ECE Assistant Professor Xue Lin and Professor David Kaeli in collaboration with CUNY City College received an $800K NSF grant to develop "A Framework of Simultaneous Acceleration and Storage Reduction on Deep Neural Networks Using Structured Matrices".

Abstract Source: NSF

Deep neural networks (DNNs) have emerged as a class of powerful techniques for learning solutions in a number of challenging problem domains, including computer vision, natural language processing and bioinformatics. These solutions have been enabled mainly because we now have computational accelerators able to sift though the myriad of data required to train a neural network. As the size of DNN models continues to grow, computational and memory resource requirements for training will also grow, limiting deployment of deep learning in many practical applications.

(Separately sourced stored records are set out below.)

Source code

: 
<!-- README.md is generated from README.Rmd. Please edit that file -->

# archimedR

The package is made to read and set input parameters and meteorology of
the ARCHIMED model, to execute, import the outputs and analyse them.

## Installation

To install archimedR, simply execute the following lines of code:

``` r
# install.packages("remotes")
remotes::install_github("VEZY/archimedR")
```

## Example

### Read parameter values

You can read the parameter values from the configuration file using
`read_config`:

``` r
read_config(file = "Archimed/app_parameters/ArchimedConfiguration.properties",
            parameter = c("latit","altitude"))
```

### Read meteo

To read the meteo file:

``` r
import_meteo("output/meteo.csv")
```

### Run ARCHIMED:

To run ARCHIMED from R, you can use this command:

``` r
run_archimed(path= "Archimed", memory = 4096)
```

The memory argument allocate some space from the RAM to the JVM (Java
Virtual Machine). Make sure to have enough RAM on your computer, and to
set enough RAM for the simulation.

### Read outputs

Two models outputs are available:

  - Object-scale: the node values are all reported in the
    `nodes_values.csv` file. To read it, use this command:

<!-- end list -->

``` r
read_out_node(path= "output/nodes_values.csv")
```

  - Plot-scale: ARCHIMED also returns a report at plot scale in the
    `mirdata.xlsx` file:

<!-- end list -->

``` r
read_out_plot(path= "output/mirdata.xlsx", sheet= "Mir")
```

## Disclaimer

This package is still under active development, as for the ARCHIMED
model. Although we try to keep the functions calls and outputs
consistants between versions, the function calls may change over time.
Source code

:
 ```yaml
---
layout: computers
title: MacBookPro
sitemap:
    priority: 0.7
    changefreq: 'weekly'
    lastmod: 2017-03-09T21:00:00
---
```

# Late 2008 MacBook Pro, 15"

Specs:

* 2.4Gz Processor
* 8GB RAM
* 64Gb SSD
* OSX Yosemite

Leveraging the theory of structured matrices, this project will develop a general framework for efficient DNN training and inference, providing a significant reduction in algorithmic complexity measures in terms of both computation and storage.

The project, if successful, should fundamentally impact a broad class of deep learning applications. It will explore accelerating this new structure for deep learning algorithms targeting emerging accelerator architectures, and will evaluate the benefits of these advances across a number of application domains, including big data analytics, cognitive systems, unmanned vehicles and aerial systems, and wearable devices. The interdisciplinary nature of this project bridges the areas of matrix theory, machine learning, and computer architecture, and will affect education at both Northeastern and CCNY, including the involvement of underrepresented and undergraduate students in the rich array of research tasks.

The project will: (1) for the first time, develop a general theoretical framework for structured matrix-based DNN models and perform detailed analysis and investigation of error bounds, convergence, fast training algorithms, etc.; (2) develop low-space-cost and high-speed inference and training schemes for the fully connected layers of DNNs; (3) impose a weight tensor with structure and enable low computational and space cost convolutional layers; (4) develop high-performance and energy-efficient implementations of deep learning systems on high-performance parallel platforms, low-power embedded platforms, as well as emerging computing paradigms and devices; (5) perform a comprehensive evaluation of the proposed approaches on different performance metrics in a variety of platforms.  The project will deliver tuned implementations targeting a range of computational platforms, including ASICs, FPGAs, GPUs and cloud servers. The hardware optimizations will focus on producing high-speed and low-cost implementations of deep learning systems.